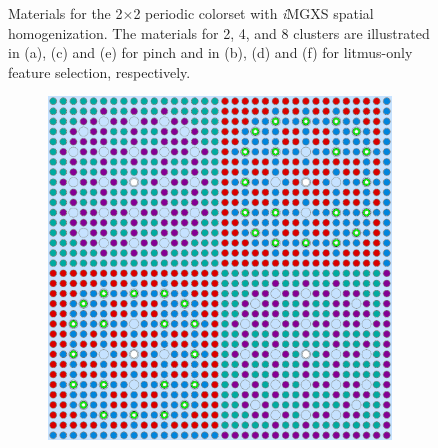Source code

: \begin{figure}[h!]
\begin{subfigure}{0.47\textwidth}
  \caption{}
  \label{fig:chap10-assm-2x2-combined-8}
\end{subfigure}
\caption[Clustered geometries for a 2$\times$2 periodic colorset]{Materials for the 2$\times$2 periodic colorset with \textit{i}\ac{MGXS} spatial homogenization. The materials for 2, 4, and 8 clusters are illustrated in (a), (c) and (e) for pinch and in (b), (d) and (f) for litmus-only feature selection, respectively.}
\label{fig:chap10-2x2-geometries}
\end{figure}

\clearpage

\begin{figure}[h!]
\centering
\begin{subfigure}{0.47\textwidth}
  \centering
  \includegraphics[width=0.9\linewidth]{figures/unsupervised/geometries/with-features/2-clusters/pinch/reflector}
  \caption{}
  \label{fig:chap10-reflector-pinch-2}
\end{subfigure}%
\begin{subfigure}{0.47\textwidth}
  \centering

\end{subfigure}
\end{figure}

---

• [TASK ITEM]
Pictures stay out; all other material above is restated word for word.

• [EXPECTED ANSWER]
Source code

: \begin{figure}[h!]
\begin{subfigure}{0.47\textwidth}
  \caption{}
  \label{fig:chap10-assm-2x2-combined-8}
\end{subfigure}
\caption[Clustered geometries for a 2$\times$2 periodic colorset]{Materials for the 2$\times$2 periodic colorset with \textit{i}\ac{MGXS} spatial homogenization. The materials for 2, 4, and 8 clusters are illustrated in (a), (c) and (e) for pinch and in (b), (d) and (f) for litmus-only feature selection, respectively.}
\label{fig:chap10-2x2-geometries}
\end{figure}

\clearpage

\begin{figure}[h!]
\centering
\begin{subfigure}{0.47\textwidth}
  \centering
  \includegraphics[width=0.9\linewidth]{figures/unsupervised/geometries/with-features/2-clusters/pinch/reflector}
  \caption{}
  \label{fig:chap10-reflector-pinch-2}
\end{subfigure}%
\begin{subfigure}{0.47\textwidth}
  \centering

\end{subfigure}
\end{figure}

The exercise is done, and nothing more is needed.